Happy #TacoTuesday!! Now I don’t know very many people who dislike fish tacos, it’s a huge thing in Mexico, and has become a huge thing in Texas as well! The secret to fish tacos is to use fresh seafood, preferably a mild white fleshed fish! I love salmon, and although it’s not for everyone, I don’t mind it in my tacos, otherwise go for something like cod or shrimp!

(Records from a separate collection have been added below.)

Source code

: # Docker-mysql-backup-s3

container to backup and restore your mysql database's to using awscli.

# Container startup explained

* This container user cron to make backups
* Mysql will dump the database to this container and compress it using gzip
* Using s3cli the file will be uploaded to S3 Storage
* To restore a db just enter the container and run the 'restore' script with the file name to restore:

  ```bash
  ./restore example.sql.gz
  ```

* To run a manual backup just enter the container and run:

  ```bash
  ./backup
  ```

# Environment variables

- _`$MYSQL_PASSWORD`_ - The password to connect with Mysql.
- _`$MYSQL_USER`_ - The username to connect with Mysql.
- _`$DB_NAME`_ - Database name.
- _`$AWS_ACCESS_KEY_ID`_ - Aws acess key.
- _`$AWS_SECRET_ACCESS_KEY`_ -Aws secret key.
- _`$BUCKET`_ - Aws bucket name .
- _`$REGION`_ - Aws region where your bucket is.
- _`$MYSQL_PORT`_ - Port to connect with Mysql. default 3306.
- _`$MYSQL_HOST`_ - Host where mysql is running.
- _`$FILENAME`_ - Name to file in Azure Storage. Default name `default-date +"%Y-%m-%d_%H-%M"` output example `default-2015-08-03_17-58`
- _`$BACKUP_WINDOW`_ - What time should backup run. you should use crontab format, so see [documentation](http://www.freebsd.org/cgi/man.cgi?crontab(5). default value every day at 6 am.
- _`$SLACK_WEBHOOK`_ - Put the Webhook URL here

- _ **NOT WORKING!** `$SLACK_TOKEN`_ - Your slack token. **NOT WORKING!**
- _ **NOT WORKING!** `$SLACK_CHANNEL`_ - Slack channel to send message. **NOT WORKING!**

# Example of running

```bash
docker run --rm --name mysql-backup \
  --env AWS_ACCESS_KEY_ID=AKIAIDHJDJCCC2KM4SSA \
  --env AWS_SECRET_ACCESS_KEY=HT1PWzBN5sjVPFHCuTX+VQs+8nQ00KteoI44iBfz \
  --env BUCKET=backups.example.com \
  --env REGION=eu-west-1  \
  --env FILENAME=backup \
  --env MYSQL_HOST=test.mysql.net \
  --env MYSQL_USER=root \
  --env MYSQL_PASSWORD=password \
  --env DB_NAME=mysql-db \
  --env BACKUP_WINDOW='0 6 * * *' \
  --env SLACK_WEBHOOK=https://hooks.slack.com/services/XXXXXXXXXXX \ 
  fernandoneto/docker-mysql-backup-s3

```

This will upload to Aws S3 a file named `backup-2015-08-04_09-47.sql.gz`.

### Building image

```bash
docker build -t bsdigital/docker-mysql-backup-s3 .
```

I purchased the Bravado Spice Co. Pineapple & Habanero Hot Sauce at a pop up shop in Houston, and it was one of the best things I bought that day! I love that they focus on bold flavors and that their ingredients list is short and simple! #shoplocal

Fish Tacos
Author: 
Recipe type: Seafood
Prep time: 
Cook time: 
Total time: 
Serves: 2
 
Simple pan fried fish tacos with a spicy habanero sauce!
Ingredients
  • 1 tsp coconut oil
  • 1 lb white fleshed fish
  • 6 tortillas
  • 1 avocado
  • 2 tbs Bravado Pineapple Habanero Sauce
  • 1 yellow pepper sliced and deseeded
  • salt and pepper to taste
  • ½ cup grated queso fresco
Instructions
  1. In a large pan, add coconut oil and bring to a medium high heat.
  2. Season fish on all sides with salt and pepper, then sear each side for 2-3 minutes, or until a light sear develops. (Black means burnt.)
  3. Lower heat and add peppers, sauté and cover, let pan simmer on low for 10 minutes.
  4. Fish will begin to flake once done, add pineapple habanero sauce during last 5 minutes of cooking.
  5. Serve with warm tortillas and sliced avocado. Add additional sauce and grated queso fresco for maximum flavor.

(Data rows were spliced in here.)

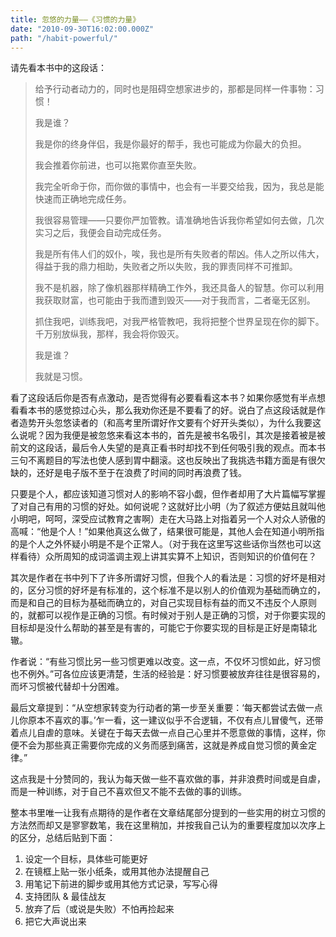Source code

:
 ```yaml
---
title: 忽悠的力量——《习惯的力量》
date: "2010-09-30T16:02:00.000Z"
path: "/habit-powerful/"
---
```

请先看本书中的这段话：

> 给予行动者动力的，同时也是阻碍空想家进步的，那都是同样一件事物：习惯！
>
> 我是谁？
>
> 我是你的终身伴侣，我是你最好的帮手，我也可能成为你最大的负担。
>
> 我会推着你前进，也可以拖累你直至失败。
>
> 我完全听命于你，而你做的事情中，也会有一半要交给我，因为，我总是能快速而正确地完成任务。
>
> 我很容易管理——只要你严加管教。请准确地告诉我你希望如何去做，几次实习之后，我便会自动完成任务。
>
> 我是所有伟人们的奴仆，唉，我也是所有失败者的帮凶。伟人之所以伟大，得益于我的鼎力相助，失败者之所以失败，我的罪责同样不可推卸。
>
> 我不是机器，除了像机器那样精确工作外，我还具备人的智慧。你可以利用我获取财富，也可能由于我而遭到毁灭——对于我而言，二者毫无区别。
>
> 抓住我吧，训练我吧，对我严格管教吧，我将把整个世界呈现在你的脚下。千万别放纵我，那样，我会将你毁灭。
>
> 我是谁？
>
> 我就是习惯。

看了这段话后你是否有点激动，是否觉得有必要看看这本书？如果你感觉有半点想看看本书的感觉掠过心头，那么我劝你还是不要看了的好。说白了点这段话就是作者造势开头忽悠读者的（和高考里所谓好作文要有个好开头类似），为什么我要这么说呢？因为我便是被忽悠来看这本书的，首先是被书名吸引，其次是接着被是被前文的这段话，最后令人失望的是真正看书时却找不到任何吸引我的观点。而本书三句不离题目的写法也使人感到胃中翻滚。这也反映出了我挑选书籍方面是有很欠缺的，还好是电子版不至于在浪费了时间的同时再浪费了钱。

只要是个人，都应该知道习惯对人的影响不容小觑，但作者却用了大片篇幅写掌握了对自己有用的习惯的好处。如何说呢？这就好比小明（为了叙述方便姑且就叫他小明吧，呵呵，深受应试教育之害啊）走在大马路上对指着另一个人对众人骄傲的高喊：“他是个人！”如果他真这么做了，结果很可能是，其他人会在知道小明所指的是个人之外怀疑小明是不是个正常人。（对于我在这里写这些话你当然也可以这样看待）众所周知的成词滥调主观上讲其实算不上知识，否则知识的价值何在？

其次是作者在书中列下了许多所谓好习惯，但我个人的看法是：习惯的好坏是相对的，区分习惯的好坏是有标准的，这个标准不是以别人的价值观为基础而确立的，而是和自己的目标为基础而确立的，对自己实现目标有益的而又不违反个人原则的，就都可以视作是正确的习惯。有时候对于别人是正确的习惯，对于你要实现的目标却是没什么帮助的甚至是有害的，可能它于你要实现的目标是正好是南辕北辙。

作者说：“有些习惯比另一些习惯更难以改变。这一点，不仅坏习惯如此，好习惯也不例外。”可各位应该更清楚，生活的经验是：好习惯要被放弃往往是很容易的，而坏习惯被代替却十分困难。

最后文章提到：“从空想家转变为行动者的第一步至关重要：‘每天都尝试去做一点儿你原本不喜欢的事。’乍一看，这一建议似乎不合逻辑，不仅有点儿冒傻气，还带着点儿自虐的意味。关键在于每天去做一点自己心里并不愿意做的事情，这样，你便不会为那些真正需要你完成的义务而感到痛苦，这就是养成自觉习惯的黄金定律。”

这点我是十分赞同的，我认为每天做一些不喜欢做的事，并非浪费时间或是自虐，而是一种训练，对于自己不喜欢但又不能不去做的事的训练。

整本书里唯一让我有点期待的是作者在文章结尾部分提到的一些实用的树立习惯的方法然而却又是寥寥数笔，我在这里稍加，并按我自己认为的重要程度加以次序上的区分，总结后贴到下面：

1. 设定一个目标，具体些可能更好
2. 在镜框上贴一张小纸条，或用其他办法提醒自己
3. 用笔记下前进的脚步或用其他方式记录，写写心得
4. 支持团队 & 最佳战友
5. 放弃了后（或说是失败）不怕再捡起来
6. 把它大声说出来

Nutritional Content Source: Fish Tacos
MACROSCaloriesCarbsFatProteinCholestSodiumSugarsFiber
Fish Tacos45746g21g22g48mg542mg2g10g

Pro Tip: A good indicator of the fish almost being done, is when the fish begins to naturally flake and subtly breaks apart on its own. The inside flesh should be white. I enjoy my fish cooked at a medium, to where it’s just cooked through. Add an additional 5 minutes while simmering to get to your desired preference.